Согласно первому из них, Пекин не готов и не стремится к решению тайваньской проблемы чисто военным путем. Цель его военных приготовлений заключается не в полномасштабной военной атаке острова, губительной во всех отношениях, а скорее в психологическом устрашении Тайбея для решения проблемы объединения на своих условиях.

Второй вывод американской администрации заключался в том, что сам Тайбей, все более тяготеющий к линии на полную независимость, как показали выборы уже 1996 года, должен в полной мере осознавать свою долю ответственности за делаемый им выбор.

Эта эволюция американцев в тайваньском вопросе нашла свое отражение в ходе обмена официальными визитами Цзян Цзэминя и Клинтона соответственно в 1997 и 1998 году. Американцы дебатировали и в конечном итоге приняли на себя обязательство о так называемых "трех нет" в отношении Тайваня, что расценивалось как большая дипломатическая победа Пекина. Обязательство означало отказ США от поддержки 1) независимости Тайваня; 2) вступления Тайваня в ООН; 3) создания двух Китаев. Эти "три нет" после активного дипломатического торга были окончательно зафиксированы в итоговом коммюнике по итогам визита Клинтона в 1998 году.
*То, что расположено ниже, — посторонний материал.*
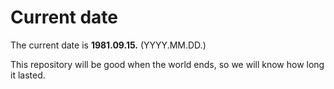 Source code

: # Current date

The current date is **1981.09.15.** (YYYY.MM.DD.)

This repository will be good when the world ends, so we will know how long it lasted.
Хотя по сути эти дипломатические ограничения, взятые на себя США, не представляли собой чего-либо нового в их реальной линии в отношении Тайбея со времен Никсона, существенный политический нюанс заключался в том, что до этого заявления Клинтона ни один американский президент не фиксировал публично такой "пакет" ограничений в отношении Тайваня. Другой существенный новый момент заключался в том, что Тайвань, как показали выборы 1996 года, представлял собой активно демократизирующееся государство и уже не ставил задачи контроля над материком. В таких условиях три ограничения в отношении Тайваня, зафиксированные США в двустороннем китайско-американском документе, косвенным образом способствовали давлению Пекина на Тайбей с целью принять его условия объединения.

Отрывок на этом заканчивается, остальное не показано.